**** Data records

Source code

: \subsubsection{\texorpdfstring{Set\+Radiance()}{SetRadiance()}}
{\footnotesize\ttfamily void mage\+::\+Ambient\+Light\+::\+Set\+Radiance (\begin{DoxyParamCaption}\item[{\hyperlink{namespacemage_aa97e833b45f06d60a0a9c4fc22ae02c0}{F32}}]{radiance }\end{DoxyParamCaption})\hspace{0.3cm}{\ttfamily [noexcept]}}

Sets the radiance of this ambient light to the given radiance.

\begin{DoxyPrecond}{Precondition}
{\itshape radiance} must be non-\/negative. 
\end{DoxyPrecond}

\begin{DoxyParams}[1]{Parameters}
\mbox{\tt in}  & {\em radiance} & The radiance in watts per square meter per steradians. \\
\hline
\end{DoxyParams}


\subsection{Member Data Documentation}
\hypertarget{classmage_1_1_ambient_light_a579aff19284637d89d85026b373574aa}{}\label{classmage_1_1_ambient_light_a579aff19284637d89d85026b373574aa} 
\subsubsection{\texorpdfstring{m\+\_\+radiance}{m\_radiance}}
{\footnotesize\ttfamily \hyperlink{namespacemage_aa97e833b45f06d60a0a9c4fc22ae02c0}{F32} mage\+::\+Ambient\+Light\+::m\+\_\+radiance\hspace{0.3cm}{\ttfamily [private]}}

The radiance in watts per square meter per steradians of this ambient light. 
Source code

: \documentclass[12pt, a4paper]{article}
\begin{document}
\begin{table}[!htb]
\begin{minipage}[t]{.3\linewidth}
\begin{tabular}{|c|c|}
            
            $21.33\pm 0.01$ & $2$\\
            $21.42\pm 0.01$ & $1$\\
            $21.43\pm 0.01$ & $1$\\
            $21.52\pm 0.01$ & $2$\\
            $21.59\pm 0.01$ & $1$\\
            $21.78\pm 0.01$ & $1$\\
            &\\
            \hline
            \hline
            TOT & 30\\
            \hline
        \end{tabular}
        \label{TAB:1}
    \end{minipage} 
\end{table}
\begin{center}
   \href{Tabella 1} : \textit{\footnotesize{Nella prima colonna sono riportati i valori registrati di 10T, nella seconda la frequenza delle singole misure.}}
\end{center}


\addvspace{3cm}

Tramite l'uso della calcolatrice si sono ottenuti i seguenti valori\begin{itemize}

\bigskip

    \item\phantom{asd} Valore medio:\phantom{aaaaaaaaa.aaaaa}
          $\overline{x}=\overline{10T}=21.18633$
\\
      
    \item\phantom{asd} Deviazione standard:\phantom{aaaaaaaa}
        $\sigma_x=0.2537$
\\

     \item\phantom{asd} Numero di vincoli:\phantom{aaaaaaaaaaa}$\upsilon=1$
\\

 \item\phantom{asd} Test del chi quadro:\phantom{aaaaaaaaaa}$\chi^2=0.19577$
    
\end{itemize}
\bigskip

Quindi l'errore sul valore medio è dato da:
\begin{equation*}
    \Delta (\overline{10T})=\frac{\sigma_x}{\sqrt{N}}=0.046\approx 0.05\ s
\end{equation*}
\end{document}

********

Each entry above must be set down again without alteration.

Output for this task:
Source code

: \subsubsection{\texorpdfstring{Set\+Radiance()}{SetRadiance()}}
{\footnotesize\ttfamily void mage\+::\+Ambient\+Light\+::\+Set\+Radiance (\begin{DoxyParamCaption}\item[{\hyperlink{namespacemage_aa97e833b45f06d60a0a9c4fc22ae02c0}{F32}}]{radiance }\end{DoxyParamCaption})\hspace{0.3cm}{\ttfamily [noexcept]}}

Sets the radiance of this ambient light to the given radiance.

\begin{DoxyPrecond}{Precondition}
{\itshape radiance} must be non-\/negative. 
\end{DoxyPrecond}

\begin{DoxyParams}[1]{Parameters}
\mbox{\tt in}  & {\em radiance} & The radiance in watts per square meter per steradians. \\
\hline
\end{DoxyParams}


\subsection{Member Data Documentation}
\hypertarget{classmage_1_1_ambient_light_a579aff19284637d89d85026b373574aa}{}\label{classmage_1_1_ambient_light_a579aff19284637d89d85026b373574aa} 
\subsubsection{\texorpdfstring{m\+\_\+radiance}{m\_radiance}}
{\footnotesize\ttfamily \hyperlink{namespacemage_aa97e833b45f06d60a0a9c4fc22ae02c0}{F32} mage\+::\+Ambient\+Light\+::m\+\_\+radiance\hspace{0.3cm}{\ttfamily [private]}}

The radiance in watts per square meter per steradians of this ambient light. 
Source code

: \documentclass[12pt, a4paper]{article}
\begin{document}
\begin{table}[!htb]
\begin{minipage}[t]{.3\linewidth}
\begin{tabular}{|c|c|}
            
            $21.33\pm 0.01$ & $2$\\
            $21.42\pm 0.01$ & $1$\\
            $21.43\pm 0.01$ & $1$\\
            $21.52\pm 0.01$ & $2$\\
            $21.59\pm 0.01$ & $1$\\
            $21.78\pm 0.01$ & $1$\\
            &\\
            \hline
            \hline
            TOT & 30\\
            \hline
        \end{tabular}
        \label{TAB:1}
    \end{minipage} 
\end{table}
\begin{center}
   \href{Tabella 1} : \textit{\footnotesize{Nella prima colonna sono riportati i valori registrati di 10T, nella seconda la frequenza delle singole misure.}}
\end{center}


\addvspace{3cm}

Tramite l'uso della calcolatrice si sono ottenuti i seguenti valori\begin{itemize}

\bigskip

    \item\phantom{asd} Valore medio:\phantom{aaaaaaaaa.aaaaa}
          $\overline{x}=\overline{10T}=21.18633$
\\
      
    \item\phantom{asd} Deviazione standard:\phantom{aaaaaaaa}
        $\sigma_x=0.2537$
\\

     \item\phantom{asd} Numero di vincoli:\phantom{aaaaaaaaaaa}$\upsilon=1$
\\

 \item\phantom{asd} Test del chi quadro:\phantom{aaaaaaaaaa}$\chi^2=0.19577$
    
\end{itemize}
\bigskip

Quindi l'errore sul valore medio è dato da:
\begin{equation*}
    \Delta (\overline{10T})=\frac{\sigma_x}{\sqrt{N}}=0.046\approx 0.05\ s
\end{equation*}
\end{document}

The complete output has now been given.